(Exercise details) Copy each line of the material in which the word "Kamphuis" appears.

(Records for the exercise)
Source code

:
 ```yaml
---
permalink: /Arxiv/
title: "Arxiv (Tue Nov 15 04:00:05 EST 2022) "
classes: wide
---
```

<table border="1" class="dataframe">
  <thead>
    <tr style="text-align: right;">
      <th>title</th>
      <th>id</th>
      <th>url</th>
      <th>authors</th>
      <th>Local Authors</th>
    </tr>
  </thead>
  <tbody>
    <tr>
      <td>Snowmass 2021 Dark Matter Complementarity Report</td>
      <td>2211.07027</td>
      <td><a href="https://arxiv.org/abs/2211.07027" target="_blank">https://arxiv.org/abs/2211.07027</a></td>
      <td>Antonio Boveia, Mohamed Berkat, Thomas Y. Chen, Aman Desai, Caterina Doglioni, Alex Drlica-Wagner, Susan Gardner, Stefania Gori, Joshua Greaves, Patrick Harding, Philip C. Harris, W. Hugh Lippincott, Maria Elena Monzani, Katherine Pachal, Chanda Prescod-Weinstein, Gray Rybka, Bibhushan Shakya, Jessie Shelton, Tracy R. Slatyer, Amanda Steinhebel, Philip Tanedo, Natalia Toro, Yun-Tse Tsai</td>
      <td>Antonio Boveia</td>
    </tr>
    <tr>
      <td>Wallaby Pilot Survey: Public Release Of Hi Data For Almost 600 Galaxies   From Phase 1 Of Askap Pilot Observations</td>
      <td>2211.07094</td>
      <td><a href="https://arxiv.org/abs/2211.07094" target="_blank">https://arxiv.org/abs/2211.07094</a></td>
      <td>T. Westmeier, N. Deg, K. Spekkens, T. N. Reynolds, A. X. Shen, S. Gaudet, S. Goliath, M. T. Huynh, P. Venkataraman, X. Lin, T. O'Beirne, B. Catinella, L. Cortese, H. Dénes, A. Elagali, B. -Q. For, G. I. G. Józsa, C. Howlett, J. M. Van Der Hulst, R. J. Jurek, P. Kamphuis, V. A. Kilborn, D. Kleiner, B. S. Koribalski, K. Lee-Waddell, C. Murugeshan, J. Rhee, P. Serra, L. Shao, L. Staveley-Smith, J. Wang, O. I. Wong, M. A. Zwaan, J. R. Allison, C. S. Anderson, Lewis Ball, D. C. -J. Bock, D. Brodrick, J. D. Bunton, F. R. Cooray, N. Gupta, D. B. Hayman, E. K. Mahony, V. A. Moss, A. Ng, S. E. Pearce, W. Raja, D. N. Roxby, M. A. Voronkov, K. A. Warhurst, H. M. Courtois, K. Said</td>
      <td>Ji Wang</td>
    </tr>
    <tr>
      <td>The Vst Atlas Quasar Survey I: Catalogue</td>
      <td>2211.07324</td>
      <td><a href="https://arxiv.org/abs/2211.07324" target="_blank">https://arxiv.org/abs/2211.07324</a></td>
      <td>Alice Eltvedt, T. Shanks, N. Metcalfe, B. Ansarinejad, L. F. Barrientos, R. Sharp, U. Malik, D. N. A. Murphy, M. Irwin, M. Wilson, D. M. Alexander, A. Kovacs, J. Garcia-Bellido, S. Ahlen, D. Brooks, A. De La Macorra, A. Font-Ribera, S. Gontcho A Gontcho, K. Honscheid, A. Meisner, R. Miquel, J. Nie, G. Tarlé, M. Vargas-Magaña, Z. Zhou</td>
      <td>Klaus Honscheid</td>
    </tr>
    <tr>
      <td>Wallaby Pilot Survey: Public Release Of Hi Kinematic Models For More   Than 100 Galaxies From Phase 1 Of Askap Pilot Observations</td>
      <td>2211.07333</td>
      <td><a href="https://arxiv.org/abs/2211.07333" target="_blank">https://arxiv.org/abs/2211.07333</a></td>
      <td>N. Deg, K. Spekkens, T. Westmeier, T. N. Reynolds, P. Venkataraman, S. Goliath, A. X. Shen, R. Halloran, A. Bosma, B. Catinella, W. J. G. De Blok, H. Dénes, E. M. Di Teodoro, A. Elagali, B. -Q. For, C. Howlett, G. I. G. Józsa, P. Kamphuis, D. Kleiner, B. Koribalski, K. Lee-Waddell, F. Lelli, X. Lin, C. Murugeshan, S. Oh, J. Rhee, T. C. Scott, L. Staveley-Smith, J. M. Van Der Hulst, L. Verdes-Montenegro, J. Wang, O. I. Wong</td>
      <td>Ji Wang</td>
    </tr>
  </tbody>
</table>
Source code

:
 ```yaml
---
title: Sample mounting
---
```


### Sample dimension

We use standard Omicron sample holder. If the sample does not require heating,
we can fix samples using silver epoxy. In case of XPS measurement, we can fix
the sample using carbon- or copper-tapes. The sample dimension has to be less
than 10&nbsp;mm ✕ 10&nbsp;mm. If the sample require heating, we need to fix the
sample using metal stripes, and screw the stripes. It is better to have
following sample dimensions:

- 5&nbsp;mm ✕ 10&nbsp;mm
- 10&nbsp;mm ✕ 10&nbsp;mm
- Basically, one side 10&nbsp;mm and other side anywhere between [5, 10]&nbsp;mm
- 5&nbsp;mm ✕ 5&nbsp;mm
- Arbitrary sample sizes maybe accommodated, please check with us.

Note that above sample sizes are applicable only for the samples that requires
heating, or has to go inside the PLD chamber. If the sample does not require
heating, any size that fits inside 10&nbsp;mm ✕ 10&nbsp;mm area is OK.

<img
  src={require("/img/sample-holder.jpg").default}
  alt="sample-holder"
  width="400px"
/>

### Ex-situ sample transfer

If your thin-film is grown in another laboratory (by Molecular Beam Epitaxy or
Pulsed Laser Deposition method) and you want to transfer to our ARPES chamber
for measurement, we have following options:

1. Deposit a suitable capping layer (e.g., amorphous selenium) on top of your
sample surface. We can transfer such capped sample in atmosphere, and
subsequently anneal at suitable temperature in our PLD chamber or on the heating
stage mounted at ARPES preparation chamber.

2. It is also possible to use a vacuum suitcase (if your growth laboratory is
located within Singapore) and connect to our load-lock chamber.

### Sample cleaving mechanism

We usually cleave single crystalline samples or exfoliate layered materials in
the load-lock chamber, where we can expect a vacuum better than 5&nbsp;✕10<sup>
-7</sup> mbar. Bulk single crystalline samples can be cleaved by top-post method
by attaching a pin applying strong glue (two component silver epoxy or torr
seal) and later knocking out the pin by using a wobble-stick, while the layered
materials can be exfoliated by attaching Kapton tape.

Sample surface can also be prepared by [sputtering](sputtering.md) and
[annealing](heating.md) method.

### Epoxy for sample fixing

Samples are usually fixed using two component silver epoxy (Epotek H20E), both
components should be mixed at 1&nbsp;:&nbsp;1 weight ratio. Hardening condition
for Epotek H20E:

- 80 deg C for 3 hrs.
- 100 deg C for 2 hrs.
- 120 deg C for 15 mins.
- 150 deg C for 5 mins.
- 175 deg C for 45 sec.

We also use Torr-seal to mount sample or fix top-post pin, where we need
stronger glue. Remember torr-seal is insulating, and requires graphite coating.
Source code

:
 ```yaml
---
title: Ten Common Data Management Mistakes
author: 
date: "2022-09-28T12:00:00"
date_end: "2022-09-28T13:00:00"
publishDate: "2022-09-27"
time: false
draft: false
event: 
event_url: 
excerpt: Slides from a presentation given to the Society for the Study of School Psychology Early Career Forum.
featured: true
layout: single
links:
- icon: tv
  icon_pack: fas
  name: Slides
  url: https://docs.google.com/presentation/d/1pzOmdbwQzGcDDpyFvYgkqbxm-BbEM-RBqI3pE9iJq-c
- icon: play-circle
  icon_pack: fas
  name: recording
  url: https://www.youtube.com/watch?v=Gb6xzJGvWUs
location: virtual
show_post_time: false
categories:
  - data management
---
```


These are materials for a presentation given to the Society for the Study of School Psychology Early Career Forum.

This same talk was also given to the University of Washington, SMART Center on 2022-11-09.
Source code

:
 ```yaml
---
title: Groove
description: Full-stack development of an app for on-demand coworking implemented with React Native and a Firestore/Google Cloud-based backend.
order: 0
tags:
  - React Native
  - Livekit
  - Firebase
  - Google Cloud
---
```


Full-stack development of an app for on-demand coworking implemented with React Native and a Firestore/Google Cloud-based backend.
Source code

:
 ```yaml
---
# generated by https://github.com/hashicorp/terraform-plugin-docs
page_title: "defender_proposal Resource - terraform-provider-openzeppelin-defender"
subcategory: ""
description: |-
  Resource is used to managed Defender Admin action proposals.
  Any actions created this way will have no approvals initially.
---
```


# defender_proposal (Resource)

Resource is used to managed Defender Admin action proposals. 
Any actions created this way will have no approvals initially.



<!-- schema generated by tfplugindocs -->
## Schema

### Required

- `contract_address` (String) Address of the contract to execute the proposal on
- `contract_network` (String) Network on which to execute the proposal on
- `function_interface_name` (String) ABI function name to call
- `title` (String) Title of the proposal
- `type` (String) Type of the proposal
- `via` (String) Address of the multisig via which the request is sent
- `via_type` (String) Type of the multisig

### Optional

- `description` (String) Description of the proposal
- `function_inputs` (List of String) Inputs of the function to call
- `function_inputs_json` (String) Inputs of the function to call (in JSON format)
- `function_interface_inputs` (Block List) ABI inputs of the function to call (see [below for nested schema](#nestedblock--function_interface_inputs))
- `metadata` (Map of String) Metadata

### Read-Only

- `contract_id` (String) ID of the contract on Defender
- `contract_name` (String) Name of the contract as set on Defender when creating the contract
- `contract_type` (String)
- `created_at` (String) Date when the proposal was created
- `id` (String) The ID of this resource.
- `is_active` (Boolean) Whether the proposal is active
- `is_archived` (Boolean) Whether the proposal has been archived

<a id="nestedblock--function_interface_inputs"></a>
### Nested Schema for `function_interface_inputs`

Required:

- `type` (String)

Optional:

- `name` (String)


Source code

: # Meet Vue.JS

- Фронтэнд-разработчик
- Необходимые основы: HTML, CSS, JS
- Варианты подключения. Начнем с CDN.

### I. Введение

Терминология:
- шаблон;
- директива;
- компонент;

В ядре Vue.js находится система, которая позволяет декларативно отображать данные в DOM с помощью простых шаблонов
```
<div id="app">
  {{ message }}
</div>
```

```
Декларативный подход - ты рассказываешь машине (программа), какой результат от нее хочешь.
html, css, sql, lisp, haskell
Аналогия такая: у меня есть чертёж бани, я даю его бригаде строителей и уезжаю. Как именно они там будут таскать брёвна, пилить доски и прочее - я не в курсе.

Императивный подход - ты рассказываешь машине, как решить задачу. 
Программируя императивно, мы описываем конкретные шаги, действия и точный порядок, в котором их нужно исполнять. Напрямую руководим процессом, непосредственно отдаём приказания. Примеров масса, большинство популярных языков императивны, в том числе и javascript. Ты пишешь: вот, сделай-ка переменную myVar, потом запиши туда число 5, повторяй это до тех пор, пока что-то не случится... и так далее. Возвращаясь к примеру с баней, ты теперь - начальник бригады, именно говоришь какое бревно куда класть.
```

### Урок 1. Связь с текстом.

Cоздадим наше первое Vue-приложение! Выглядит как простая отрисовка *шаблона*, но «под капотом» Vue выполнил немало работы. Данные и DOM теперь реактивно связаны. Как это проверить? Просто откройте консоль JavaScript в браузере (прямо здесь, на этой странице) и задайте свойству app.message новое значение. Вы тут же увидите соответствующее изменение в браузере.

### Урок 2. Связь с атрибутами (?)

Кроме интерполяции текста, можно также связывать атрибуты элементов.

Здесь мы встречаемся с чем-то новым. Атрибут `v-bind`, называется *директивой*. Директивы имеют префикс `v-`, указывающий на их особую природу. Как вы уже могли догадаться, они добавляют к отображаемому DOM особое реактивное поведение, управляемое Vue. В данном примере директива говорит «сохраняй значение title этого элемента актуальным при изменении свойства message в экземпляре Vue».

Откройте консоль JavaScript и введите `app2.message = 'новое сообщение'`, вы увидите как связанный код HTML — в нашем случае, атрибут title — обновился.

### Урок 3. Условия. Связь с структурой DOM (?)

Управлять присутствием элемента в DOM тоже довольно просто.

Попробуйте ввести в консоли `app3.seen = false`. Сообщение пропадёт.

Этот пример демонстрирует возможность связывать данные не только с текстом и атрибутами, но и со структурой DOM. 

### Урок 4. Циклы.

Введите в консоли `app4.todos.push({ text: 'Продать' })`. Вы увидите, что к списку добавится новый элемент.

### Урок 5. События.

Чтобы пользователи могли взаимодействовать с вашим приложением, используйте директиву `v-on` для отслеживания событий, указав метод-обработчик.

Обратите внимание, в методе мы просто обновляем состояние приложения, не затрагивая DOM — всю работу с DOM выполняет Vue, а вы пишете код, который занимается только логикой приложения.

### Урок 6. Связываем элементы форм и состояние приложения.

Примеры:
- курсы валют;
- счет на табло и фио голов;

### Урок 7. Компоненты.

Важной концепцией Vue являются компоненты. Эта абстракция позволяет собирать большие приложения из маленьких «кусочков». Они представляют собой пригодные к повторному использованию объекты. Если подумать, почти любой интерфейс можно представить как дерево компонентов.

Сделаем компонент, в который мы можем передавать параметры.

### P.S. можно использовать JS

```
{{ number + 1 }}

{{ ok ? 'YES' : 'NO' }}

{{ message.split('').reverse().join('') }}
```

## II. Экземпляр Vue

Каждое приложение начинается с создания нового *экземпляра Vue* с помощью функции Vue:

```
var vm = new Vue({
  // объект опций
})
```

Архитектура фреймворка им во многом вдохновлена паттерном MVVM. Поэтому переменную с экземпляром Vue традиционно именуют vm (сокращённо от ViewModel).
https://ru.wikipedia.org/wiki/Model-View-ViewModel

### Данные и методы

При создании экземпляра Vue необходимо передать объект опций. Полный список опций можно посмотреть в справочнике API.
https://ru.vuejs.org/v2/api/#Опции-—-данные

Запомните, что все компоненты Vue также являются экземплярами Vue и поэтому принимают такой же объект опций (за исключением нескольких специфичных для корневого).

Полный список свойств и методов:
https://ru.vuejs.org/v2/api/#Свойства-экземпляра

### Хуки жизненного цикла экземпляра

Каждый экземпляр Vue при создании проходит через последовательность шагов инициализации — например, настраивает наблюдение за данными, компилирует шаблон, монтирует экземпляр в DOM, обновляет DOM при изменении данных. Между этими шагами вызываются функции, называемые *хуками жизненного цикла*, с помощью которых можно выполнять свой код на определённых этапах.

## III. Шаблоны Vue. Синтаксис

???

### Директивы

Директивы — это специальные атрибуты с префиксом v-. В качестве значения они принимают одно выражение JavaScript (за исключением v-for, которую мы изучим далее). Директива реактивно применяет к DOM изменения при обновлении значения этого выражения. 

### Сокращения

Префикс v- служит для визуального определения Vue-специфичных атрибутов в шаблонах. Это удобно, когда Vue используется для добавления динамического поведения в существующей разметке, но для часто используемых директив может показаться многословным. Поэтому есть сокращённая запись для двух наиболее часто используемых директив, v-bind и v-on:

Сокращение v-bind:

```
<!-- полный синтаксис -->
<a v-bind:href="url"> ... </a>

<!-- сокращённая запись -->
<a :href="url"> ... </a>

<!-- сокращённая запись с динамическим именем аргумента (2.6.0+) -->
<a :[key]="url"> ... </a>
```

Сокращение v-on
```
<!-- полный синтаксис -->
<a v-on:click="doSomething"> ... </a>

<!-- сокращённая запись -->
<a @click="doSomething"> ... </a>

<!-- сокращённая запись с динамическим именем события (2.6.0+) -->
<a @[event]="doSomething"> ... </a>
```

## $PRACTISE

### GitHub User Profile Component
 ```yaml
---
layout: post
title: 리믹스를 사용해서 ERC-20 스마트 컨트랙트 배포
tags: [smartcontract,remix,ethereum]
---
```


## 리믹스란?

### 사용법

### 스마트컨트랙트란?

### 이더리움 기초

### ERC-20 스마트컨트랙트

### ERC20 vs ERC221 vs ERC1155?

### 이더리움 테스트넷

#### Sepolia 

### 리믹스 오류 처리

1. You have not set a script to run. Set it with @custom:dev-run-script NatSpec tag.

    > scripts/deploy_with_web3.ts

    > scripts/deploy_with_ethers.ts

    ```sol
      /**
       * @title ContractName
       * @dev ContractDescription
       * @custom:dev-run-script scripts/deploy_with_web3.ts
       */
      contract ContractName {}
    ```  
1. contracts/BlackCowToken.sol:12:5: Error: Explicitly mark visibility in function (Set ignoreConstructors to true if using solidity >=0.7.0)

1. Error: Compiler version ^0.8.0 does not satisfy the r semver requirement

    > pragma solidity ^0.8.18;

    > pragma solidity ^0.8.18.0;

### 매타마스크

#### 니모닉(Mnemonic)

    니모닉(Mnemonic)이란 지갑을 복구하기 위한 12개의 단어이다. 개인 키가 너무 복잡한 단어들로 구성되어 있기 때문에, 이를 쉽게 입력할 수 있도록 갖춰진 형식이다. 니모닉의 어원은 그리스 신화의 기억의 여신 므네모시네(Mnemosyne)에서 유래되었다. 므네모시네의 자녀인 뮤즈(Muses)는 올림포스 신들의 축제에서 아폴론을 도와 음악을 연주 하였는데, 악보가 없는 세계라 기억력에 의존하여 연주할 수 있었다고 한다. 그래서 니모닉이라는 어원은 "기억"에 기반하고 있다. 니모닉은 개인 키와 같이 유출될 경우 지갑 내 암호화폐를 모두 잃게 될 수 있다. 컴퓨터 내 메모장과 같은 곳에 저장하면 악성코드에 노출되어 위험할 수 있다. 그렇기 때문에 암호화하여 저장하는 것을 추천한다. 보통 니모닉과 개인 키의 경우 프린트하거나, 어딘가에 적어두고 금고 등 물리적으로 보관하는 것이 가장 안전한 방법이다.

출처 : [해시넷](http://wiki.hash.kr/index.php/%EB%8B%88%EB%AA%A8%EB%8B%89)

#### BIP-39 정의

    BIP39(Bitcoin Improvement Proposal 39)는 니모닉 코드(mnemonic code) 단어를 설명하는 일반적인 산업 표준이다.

(Answer to this exercise)
      <td>T. Westmeier, N. Deg, K. Spekkens, T. N. Reynolds, A. X. Shen, S. Gaudet, S. Goliath, M. T. Huynh, P. Venkataraman, X. Lin, T. O'Beirne, B. Catinella, L. Cortese, H. Dénes, A. Elagali, B. -Q. For, G. I. G. Józsa, C. Howlett, J. M. Van Der Hulst, R. J. Jurek, P. Kamphuis, V. A. Kilborn, D. Kleiner, B. S. Koribalski, K. Lee-Waddell, C. Murugeshan, J. Rhee, P. Serra, L. Shao, L. Staveley-Smith, J. Wang, O. I. Wong, M. A. Zwaan, J. R. Allison, C. S. Anderson, Lewis Ball, D. C. -J. Bock, D. Brodrick, J. D. Bunton, F. R. Cooray, N. Gupta, D. B. Hayman, E. K. Mahony, V. A. Moss, A. Ng, S. E. Pearce, W. Raja, D. N. Roxby, M. A. Voronkov, K. A. Warhurst, H. M. Courtois, K. Said</td>
      <td>N. Deg, K. Spekkens, T. Westmeier, T. N. Reynolds, P. Venkataraman, S. Goliath, A. X. Shen, R. Halloran, A. Bosma, B. Catinella, W. J. G. De Blok, H. Dénes, E. M. Di Teodoro, A. Elagali, B. -Q. For, C. Howlett, G. I. G. Józsa, P. Kamphuis, D. Kleiner, B. Koribalski, K. Lee-Waddell, F. Lelli, X. Lin, C. Murugeshan, S. Oh, J. Rhee, T. C. Scott, L. Staveley-Smith, J. M. Van Der Hulst, L. Verdes-Montenegro, J. Wang, O. I. Wong</td>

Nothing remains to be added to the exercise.